_What to do_.
Copy each line of the records exactly, stopping only after the line that contains "an arbitrary rectangle." has been written, and leave pictures out.

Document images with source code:
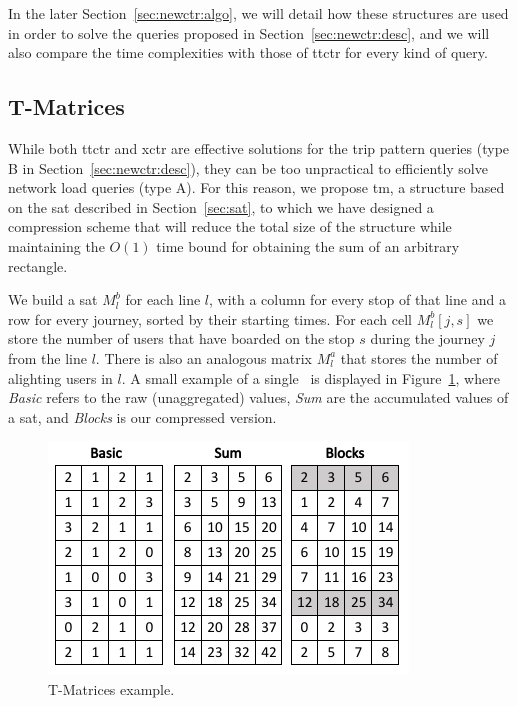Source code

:     \medskip
    In the later Section~\ref{sec:newctr:algo}, we will detail how these structures are used in order to solve the queries proposed in Section~\ref{sec:newctr:desc}, and we will also compare the time complexities with those of \gls{ttctr} for every kind of query.
    
    \subsection{T-Matrices}
    \label{sec:newctr:str:tm}
    While both \gls{ttctr} and \gls{xctr} are effective solutions for the trip pattern queries (type B in Section~\ref{sec:newctr:desc}), they can be too unpractical to efficiently solve network load queries (type A). For this reason, we propose \gls{tm}, a structure based on the \gls{sat} described in Section~\ref{sec:sat}, to which we have designed a compression scheme that will reduce the total size of the structure while maintaining the $O(1)$ time bound for obtaining the sum of an arbitrary rectangle.
    
    We build a \gls{sat} $M^b_l$ for each line $l$, with a column for every stop of that line and a row for every journey, sorted by their starting times. For each cell $M^b_l[j,s]$ we store the number of users that have boarded on the stop $s$ during the journey $j$ from the line $l$. There is also an analogous matrix $M^a_l$ that stores the number of alighting users in $l$. A small example of a single \tm~is displayed in Figure~\ref{fig:tmatrix}, where \textit{Basic} refers to the raw (unaggregated) values, \textit{Sum} are the accumulated values of a \gls{sat}, and \textit{Blocks} is our compressed version.

    \begin{figure}[ht]
    \begin{center}
      \includegraphics[scale=0.8]{figures/Tmatrices.png}
      \caption{T-Matrices example.}
      \label{fig:tmatrix}
    \end{center}
    \end{figure}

_Output for this task_.
Source code

:     \medskip
    In the later Section~\ref{sec:newctr:algo}, we will detail how these structures are used in order to solve the queries proposed in Section~\ref{sec:newctr:desc}, and we will also compare the time complexities with those of \gls{ttctr} for every kind of query.
    
    \subsection{T-Matrices}
    \label{sec:newctr:str:tm}
    While both \gls{ttctr} and \gls{xctr} are effective solutions for the trip pattern queries (type B in Section~\ref{sec:newctr:desc}), they can be too unpractical to efficiently solve network load queries (type A). For this reason, we propose \gls{tm}, a structure based on the \gls{sat} described in Section~\ref{sec:sat}, to which we have designed a compression scheme that will reduce the total size of the structure while maintaining the $O(1)$ time bound for obtaining the sum of an arbitrary rectangle.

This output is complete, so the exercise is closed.